REQUIRED ACTION:
Copy out the entries exactly. Print them in full.

DATASET CONTENT:
◇ ◇ ◇ ◇ ◇ ◇ ◇
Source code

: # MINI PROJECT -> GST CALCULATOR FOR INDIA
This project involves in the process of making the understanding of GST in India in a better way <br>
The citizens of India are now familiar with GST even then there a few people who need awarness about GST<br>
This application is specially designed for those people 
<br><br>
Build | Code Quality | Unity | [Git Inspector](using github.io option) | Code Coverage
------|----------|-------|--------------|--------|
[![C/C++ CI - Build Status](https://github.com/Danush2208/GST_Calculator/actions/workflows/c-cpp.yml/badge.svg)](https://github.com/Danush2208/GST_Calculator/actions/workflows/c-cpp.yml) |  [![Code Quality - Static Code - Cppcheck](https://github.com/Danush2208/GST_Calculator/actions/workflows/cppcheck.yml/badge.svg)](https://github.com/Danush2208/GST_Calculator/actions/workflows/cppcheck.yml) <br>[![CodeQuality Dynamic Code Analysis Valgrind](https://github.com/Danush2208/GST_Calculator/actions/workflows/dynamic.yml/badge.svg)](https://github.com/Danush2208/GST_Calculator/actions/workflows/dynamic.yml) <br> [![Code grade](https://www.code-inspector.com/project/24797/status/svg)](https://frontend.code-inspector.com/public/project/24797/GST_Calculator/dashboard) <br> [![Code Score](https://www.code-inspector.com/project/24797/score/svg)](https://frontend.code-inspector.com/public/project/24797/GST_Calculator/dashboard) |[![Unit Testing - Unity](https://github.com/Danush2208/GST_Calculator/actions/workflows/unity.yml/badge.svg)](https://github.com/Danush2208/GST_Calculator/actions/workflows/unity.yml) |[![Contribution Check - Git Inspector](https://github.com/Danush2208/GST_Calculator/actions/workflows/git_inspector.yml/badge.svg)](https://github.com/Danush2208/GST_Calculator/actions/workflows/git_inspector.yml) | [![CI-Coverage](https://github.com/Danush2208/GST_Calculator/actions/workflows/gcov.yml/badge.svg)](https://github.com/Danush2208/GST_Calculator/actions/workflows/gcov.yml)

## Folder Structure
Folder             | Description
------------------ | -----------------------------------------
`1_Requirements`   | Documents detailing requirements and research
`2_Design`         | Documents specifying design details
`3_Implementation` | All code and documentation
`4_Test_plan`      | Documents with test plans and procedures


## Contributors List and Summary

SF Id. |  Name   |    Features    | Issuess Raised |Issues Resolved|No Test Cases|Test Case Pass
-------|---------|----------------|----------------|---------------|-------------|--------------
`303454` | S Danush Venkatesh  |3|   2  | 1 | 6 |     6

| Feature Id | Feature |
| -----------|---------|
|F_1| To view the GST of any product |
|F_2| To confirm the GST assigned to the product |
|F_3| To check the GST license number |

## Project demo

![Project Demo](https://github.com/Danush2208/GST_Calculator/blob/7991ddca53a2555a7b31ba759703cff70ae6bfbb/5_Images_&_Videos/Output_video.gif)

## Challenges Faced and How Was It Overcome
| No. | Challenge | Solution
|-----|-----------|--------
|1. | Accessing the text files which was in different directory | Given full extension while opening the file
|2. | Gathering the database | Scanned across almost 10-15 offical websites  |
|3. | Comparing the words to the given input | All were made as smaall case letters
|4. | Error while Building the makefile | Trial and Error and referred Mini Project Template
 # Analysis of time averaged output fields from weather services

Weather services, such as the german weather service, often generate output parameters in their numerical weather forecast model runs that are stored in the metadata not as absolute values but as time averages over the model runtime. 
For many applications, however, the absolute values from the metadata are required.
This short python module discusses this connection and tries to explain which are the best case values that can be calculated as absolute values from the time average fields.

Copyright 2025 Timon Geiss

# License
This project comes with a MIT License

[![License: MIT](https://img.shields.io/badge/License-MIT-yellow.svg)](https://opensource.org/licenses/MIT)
◇ ◇ ◇ ◇ ◇ ◇ ◇
EXERCISE OUTPUT:
Source code

: # MINI PROJECT -> GST CALCULATOR FOR INDIA
This project involves in the process of making the understanding of GST in India in a better way <br>
The citizens of India are now familiar with GST even then there a few people who need awarness about GST<br>
This application is specially designed for those people 
<br><br>
Build | Code Quality | Unity | [Git Inspector](using github.io option) | Code Coverage
------|----------|-------|--------------|--------|
[![C/C++ CI - Build Status](https://github.com/Danush2208/GST_Calculator/actions/workflows/c-cpp.yml/badge.svg)](https://github.com/Danush2208/GST_Calculator/actions/workflows/c-cpp.yml) |  [![Code Quality - Static Code - Cppcheck](https://github.com/Danush2208/GST_Calculator/actions/workflows/cppcheck.yml/badge.svg)](https://github.com/Danush2208/GST_Calculator/actions/workflows/cppcheck.yml) <br>[![CodeQuality Dynamic Code Analysis Valgrind](https://github.com/Danush2208/GST_Calculator/actions/workflows/dynamic.yml/badge.svg)](https://github.com/Danush2208/GST_Calculator/actions/workflows/dynamic.yml) <br> [![Code grade](https://www.code-inspector.com/project/24797/status/svg)](https://frontend.code-inspector.com/public/project/24797/GST_Calculator/dashboard) <br> [![Code Score](https://www.code-inspector.com/project/24797/score/svg)](https://frontend.code-inspector.com/public/project/24797/GST_Calculator/dashboard) |[![Unit Testing - Unity](https://github.com/Danush2208/GST_Calculator/actions/workflows/unity.yml/badge.svg)](https://github.com/Danush2208/GST_Calculator/actions/workflows/unity.yml) |[![Contribution Check - Git Inspector](https://github.com/Danush2208/GST_Calculator/actions/workflows/git_inspector.yml/badge.svg)](https://github.com/Danush2208/GST_Calculator/actions/workflows/git_inspector.yml) | [![CI-Coverage](https://github.com/Danush2208/GST_Calculator/actions/workflows/gcov.yml/badge.svg)](https://github.com/Danush2208/GST_Calculator/actions/workflows/gcov.yml)

## Folder Structure
Folder             | Description
------------------ | -----------------------------------------
`1_Requirements`   | Documents detailing requirements and research
`2_Design`         | Documents specifying design details
`3_Implementation` | All code and documentation
`4_Test_plan`      | Documents with test plans and procedures


## Contributors List and Summary

SF Id. |  Name   |    Features    | Issuess Raised |Issues Resolved|No Test Cases|Test Case Pass
-------|---------|----------------|----------------|---------------|-------------|--------------
`303454` | S Danush Venkatesh  |3|   2  | 1 | 6 |     6

| Feature Id | Feature |
| -----------|---------|
|F_1| To view the GST of any product |
|F_2| To confirm the GST assigned to the product |
|F_3| To check the GST license number |

## Project demo

![Project Demo](https://github.com/Danush2208/GST_Calculator/blob/7991ddca53a2555a7b31ba759703cff70ae6bfbb/5_Images_&_Videos/Output_video.gif)

## Challenges Faced and How Was It Overcome
| No. | Challenge | Solution
|-----|-----------|--------
|1. | Accessing the text files which was in different directory | Given full extension while opening the file
|2. | Gathering the database | Scanned across almost 10-15 offical websites  |
|3. | Comparing the words to the given input | All were made as smaall case letters
|4. | Error while Building the makefile | Trial and Error and referred Mini Project Template
 # Analysis of time averaged output fields from weather services

Weather services, such as the german weather service, often generate output parameters in their numerical weather forecast model runs that are stored in the metadata not as absolute values but as time averages over the model runtime. 
For many applications, however, the absolute values from the metadata are required.
This short python module discusses this connection and tries to explain which are the best case values that can be calculated as absolute values from the time average fields.

Copyright 2025 Timon Geiss

# License
This project comes with a MIT License

[![License: MIT](https://img.shields.io/badge/License-MIT-yellow.svg)](https://opensource.org/licenses/MIT)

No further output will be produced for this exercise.